For comparison, Ascoflex 40 and M-real board are also coated with the coating compositions of comparative examples 1 and 2 and with Ciba® Latexia® 302, which is an aqueous suspension of a carboxylated styrene butadiene copolymer having a solid content of 50% (w/w) and a pH of 5.5, which is adjusted to 7.8.
Testing of Ascoflex 40 and M-real Board Coated With the Coating Composition of Examples 1c and Coated With the Controls
The Ascoflex 40 and M-real board coated with the coating composition of example 1c and the controls are subjected to the following paper tests:
Oil-Kit Test (TAPPI Method 441). The Oil-Kit Test measures the oil resistance of paper or paperboard. 12 mixture of varying amounts of custor oil, heptane and toluene are prepared (mixture number 1 being the less agressive, mixture number 12 being the most aggressive). Paper is treated for 15 seconds with the mixtures and the mixture with the highest number that does not cause an oil stain on the treated paper is determined. A high Oil kit Test value correlates to a high oil resistance of the paper.
The results are show in FIG. 1. It can be seen that Ascoflex 40 and M-real board coated with either the coating composition of example 1c or with the control coating compositions all show the highest Oil Kit Value of 12 (exception: M-read board coated with Ciba® Latexia® 302 shows an Oil Kit value of around 9).
Turpentine Test (TAPPI Method T454).

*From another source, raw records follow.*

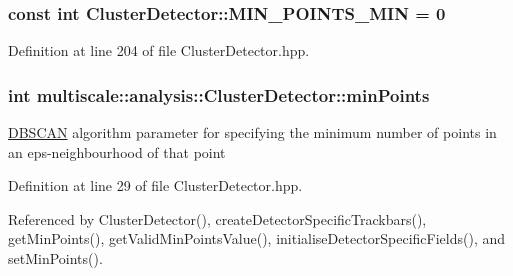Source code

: \hypertarget{classmultiscale_1_1analysis_1_1ClusterDetector_aa0219df3977a845e46be090e6c3f90ad}{
\subsubsection[{\-M\-I\-N\-\_\-\-P\-O\-I\-N\-T\-S\-\_\-\-M\-I\-N}]{\setlength{\rightskip}{0pt plus 5cm}const int {\bf \-Cluster\-Detector\-::\-M\-I\-N\-\_\-\-P\-O\-I\-N\-T\-S\-\_\-\-M\-I\-N} = 0}}\label{classmultiscale_1_1analysis_1_1ClusterDetector_aa0219df3977a845e46be090e6c3f90ad}


\-Definition at line 204 of file \-Cluster\-Detector.\-hpp.

\hypertarget{classmultiscale_1_1analysis_1_1ClusterDetector_aa94df1adc462be5931ec25ba24122fe9}{
\subsubsection[{min\-Points}]{\setlength{\rightskip}{0pt plus 5cm}int {\bf multiscale\-::analysis\-::\-Cluster\-Detector\-::min\-Points}}}\label{classmultiscale_1_1analysis_1_1ClusterDetector_aa94df1adc462be5931ec25ba24122fe9}
\hyperlink{classmultiscale_1_1analysis_1_1DBSCAN}{\-D\-B\-S\-C\-A\-N} algorithm parameter for specifying the minimum number of points in an eps-\/neighbourhood of that point 

\-Definition at line 29 of file \-Cluster\-Detector.\-hpp.



\-Referenced by \-Cluster\-Detector(), create\-Detector\-Specific\-Trackbars(), get\-Min\-Points(), get\-Valid\-Min\-Points\-Value(), initialise\-Detector\-Specific\-Fields(), and set\-Min\-Points().

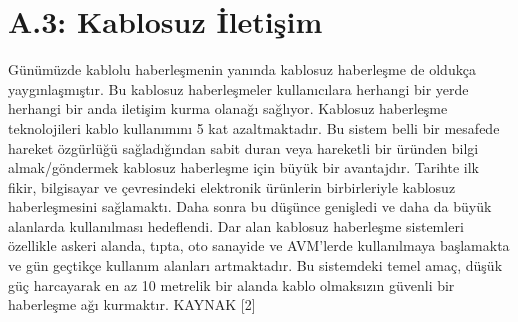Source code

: \clearpage
\section{A.3: Kablosuz İletişim }
\label{CH:AltBolum1.3}

Günümüzde kablolu haberleşmenin yanında kablosuz haberleşme de oldukça yaygınlaşmıştır. Bu kablosuz haberleşmeler kullanıcılara herhangi bir yerde herhangi bir anda iletişim kurma olanağı sağlıyor. Kablosuz haberleşme teknolojileri kablo kullanımını 5 kat azaltmaktadır. Bu sistem belli bir mesafede hareket özgürlüğü sağladığından sabit duran veya hareketli bir üründen bilgi almak/göndermek kablosuz haberleşme için büyük bir avantajdır. Tarihte ilk fikir, bilgisayar ve çevresindeki elektronik ürünlerin birbirleriyle kablosuz haberleşmesini sağlamaktı. Daha sonra bu düşünce genişledi ve daha da büyük alanlarda kullanılması hedeflendi. Dar alan kablosuz haberleşme sistemleri özellikle askeri alanda, tıpta, oto sanayide ve AVM'lerde kullanılmaya başlamakta ve gün geçtikçe kullanım alanları artmaktadır. Bu sistemdeki temel amaç, düşük güç harcayarak en az 10 metrelik bir alanda kablo olmaksızın güvenli bir haberleşme ağı kurmaktır. KAYNAK [2]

The Turpentine Test measures the resistance of paper or paperboard towards turpentine oil. Sand is placed on the top of the coated paper (flat or folded) and the sand covered paper is placed on the top of a blotting paper. Then, red-dyed turpentine oil is dropped into the sand. The time needed for the red-dyed oil to penetrate through the paper onto the blotting paper is determined. A long time needed for the oil to penetrate through the paper correlates to a high oil resistance of the paper.
The results are shown in FIG. 2 (flat) and FIG. 3 (folded).
In FIG. 2 it can be seen that the time needed for the red-dyed oil to penetrate through M-real board coated with the coating composition of example 1 c is much longer than the time needed to penetrate M-real board coated with the control coating compositions. The time needed for the red-dyed oil to penetrate through Ascoflex 40 coated with the coating composition of example 1c is comparable to the time needed to penetrate Ascoflex 40 coated with the coating composition of comparative examples 1 and 2 and longer than the time needed to penetrate Ascoflex 40 coated with Ciba® Latexia® 302.
In FIG. 3 it can be seen that the time needed for the red-dyed oil to penetrate through Ascoflex 40 coated with the coating composition of example 1c is much longer compared to the time needed to penetrate Ascoflex 40 coated with the control coating compositions.
Boat Test. The Boat test measures the resistance of paper or paperboard towards corn oil. A square of paper is folded 1 cm from each side to look like a “boat”. A drop of corn oil (containing 1% of a red-dyed oil) is added either to the surface or to an edge of the paper. The time needed for the oil to penetrate the paper is recorded. A long time needed for the oil to penetrate through the paper correlates to a high oil resistance of the paper.
The results are shown in FIG. 4 (surface) and FIG. 5 (edge).
In FIG. 4 it can be seen that the time needed for the red-dyed oil to penetrate through M-real board, respectively, Ascoflex 40 coated with the coating composition of example 1c is comparable to the time needed to penetrate M-real board, respectively, Ascoflex 40, coated with the coating composition of comparative example 2 and much longer than the time needed to penetrate M-real board, respectively, Ascoflex 40 coated with the coating composition of comparative example 1 or with Ciba® Latexia® 302.
In FIG. 5 it can be seen that the time needed for the red-dyed oil to penetrate through Ascoflex 40 coated with the coating composition of example 1 c is much longer than the time needed to penetrate Ascoflex 40 coated with the control coating compositions.
Blocking Test (ASTM D918-99). The Blocking Test measures the blocking behaviour of paper and paper board. Two sheets of paper are placed on top of each other (either face to face or face to back) and a pressure of 3.4 kPa is applied to the two papers at 60° C. After the treatment, the sticking of the papers to each other is determined and ranked from 0 to 3. 0 means no sticking and good blocking. 3 means complete sticking and bad blocking.
The results are shown in FIG. 6 (face to face) and FIG. 7 (face to back).
As can be seen in FIG. 6 and FIG. 7, Ascoflex 40 and M-real board coated with the coating composition of example 1c shows no blocking at all.

Claims

1. A core shell polymer comprising (i) a core comprising a polymer having a Tg in the range of from −15 to 35° C., which polymer is formed from a monomer mixture comprising at least one conjugated diene monomer and (ii) a shell comprising a polymer having a Tg in the range of from 40 to 180° C., which polymer is formed from a monomer mixture comprising at least one aromatic vinyl monomer, wherein the gel content of the core polymer is below 62%.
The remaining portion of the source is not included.